Outwardly, I relax. Inwardly, I load the chamber. Family. That word gets thrown around by people who’ve never had to gut a man to keep their bloodline breathing.
Family is pulling your sister out of a locked bathroom because her mother’s latest boyfriend tried to drown her.
Family is watching your boss bleed out and choosing to stand between his wife and the bullet meant for her.
Family is what I burn for. What I kill for.
So if Maddox thinks he can whisper that word and walk away, he’s already dead. He just doesn’t know it yet.
“And what’s your arrangement with him?” I ask, tone casual. Deadly.
Ferris lifts his glass but doesn’t drink. “The police commissioner. What would our relationship to him be? He’s managed a few of our cases over the years. Done us some favors. We owe him.”
Fuck.
Lucky shoves his tumbler aside, all trace of amusement gone. “Let’s be perfectly clear. Your commissioner may want Miss Bishop. He may even need her. But she has obligations to us. Ones that supersede anything Maddox has scribbled on a legal pad.”
“That’s not negotiable?” Ferris asks, already knowing the answer.“Maddox assures us she won’t be a problem,” he adds. “Once he has her.”
Meaning he plans to make sure she disappears .

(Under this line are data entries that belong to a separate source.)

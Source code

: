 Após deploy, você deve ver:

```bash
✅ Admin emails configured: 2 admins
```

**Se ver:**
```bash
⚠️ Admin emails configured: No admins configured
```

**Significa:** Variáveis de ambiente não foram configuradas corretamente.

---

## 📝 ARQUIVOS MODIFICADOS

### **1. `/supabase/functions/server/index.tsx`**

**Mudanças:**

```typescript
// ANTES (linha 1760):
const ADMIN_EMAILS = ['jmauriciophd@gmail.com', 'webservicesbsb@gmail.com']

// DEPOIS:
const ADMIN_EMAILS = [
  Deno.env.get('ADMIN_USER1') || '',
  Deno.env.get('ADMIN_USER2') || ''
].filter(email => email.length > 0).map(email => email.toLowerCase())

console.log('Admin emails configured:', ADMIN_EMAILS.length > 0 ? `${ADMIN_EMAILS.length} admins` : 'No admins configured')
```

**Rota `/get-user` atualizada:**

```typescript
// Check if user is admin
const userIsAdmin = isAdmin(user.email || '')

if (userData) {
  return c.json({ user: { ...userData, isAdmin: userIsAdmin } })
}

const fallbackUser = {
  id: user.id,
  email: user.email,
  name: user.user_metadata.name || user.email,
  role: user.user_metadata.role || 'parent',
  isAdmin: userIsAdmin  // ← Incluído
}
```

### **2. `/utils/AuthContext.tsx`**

Jayson couldn’t bring himself to end her. Fought tooth and nail to protect her. Bled for it. And there’s no way in hell I’m letting that effort go to waste.

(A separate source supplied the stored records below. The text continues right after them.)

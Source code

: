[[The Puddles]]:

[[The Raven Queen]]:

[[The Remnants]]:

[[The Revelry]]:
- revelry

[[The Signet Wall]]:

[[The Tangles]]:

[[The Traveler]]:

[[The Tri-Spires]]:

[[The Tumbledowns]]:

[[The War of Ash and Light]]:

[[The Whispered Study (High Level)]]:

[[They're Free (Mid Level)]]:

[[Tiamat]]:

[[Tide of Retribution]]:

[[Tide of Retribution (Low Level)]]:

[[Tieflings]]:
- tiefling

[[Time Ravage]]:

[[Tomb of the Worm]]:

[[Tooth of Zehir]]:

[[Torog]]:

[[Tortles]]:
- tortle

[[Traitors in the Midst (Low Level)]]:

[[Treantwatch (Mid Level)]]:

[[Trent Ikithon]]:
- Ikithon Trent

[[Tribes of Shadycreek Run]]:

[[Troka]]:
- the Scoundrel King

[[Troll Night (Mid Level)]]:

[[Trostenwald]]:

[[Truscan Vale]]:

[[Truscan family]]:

I lift my glass, let the liquor touch my tongue like a warning.
“Negotiate with a corpse if you want, Ferris. But the girl stays where she is. Under our roof. Under our flag.”
A pause. Then Emilio sighs, tilts his head—not insulted, not angry. Just resigned. “Very well. We’ll inform Maddox the Gatti-Moreno alliance… declines.”
“Not declines,” Lucky says. “Refuses. You tell him this—” He leans forward, voice low and cold as the grave.“If he tries to take her, I’ll tear every tooth from his skull and string them like prayer beads.”
Something flickers in Ferris’s gaze. Not fear. But respect.
Emilio exhales, folds his hands. “Noted.”
I set my tumbler down, untouched. “Conversation’s over.”
But they don’t move. Emilio holds my stare. “Kanyan, I told him this might happen. I warned him. He insists he only wants her safe.”
“Then he shouldn’t have hired a cleaner to drag her out of her bed in the middle of the night.”
Emilio’s brows rise. “Cleaner?”
“Someone’s already tried to take her. Jayson handled it. Swiftly. But if there’s another attempt, I won’t just clean it up—I’ll return the favor.”
Ferris curses under his breath. Emilio’s silence is heavier than the wood-paneled walls.
“That… wasn’t disclosed to us,” Emilio says quietly.
“No,” I murmur. “Because Maddox is feeding you a lie. And you don’t need me to tell you what happens to a girl like her if she ends up in his hands. You know . You’ve seen it.”
The room falls to silence. Outside, the city pulses like a dying heart .
Emilio reaches for the decanter, nudges it toward me—a gesture of peace.
“If we find out he’s lied?—”
“You will . ” I rise, buttoning my jacket. “And when you do, you know where to find me. But don’t get in my way again.”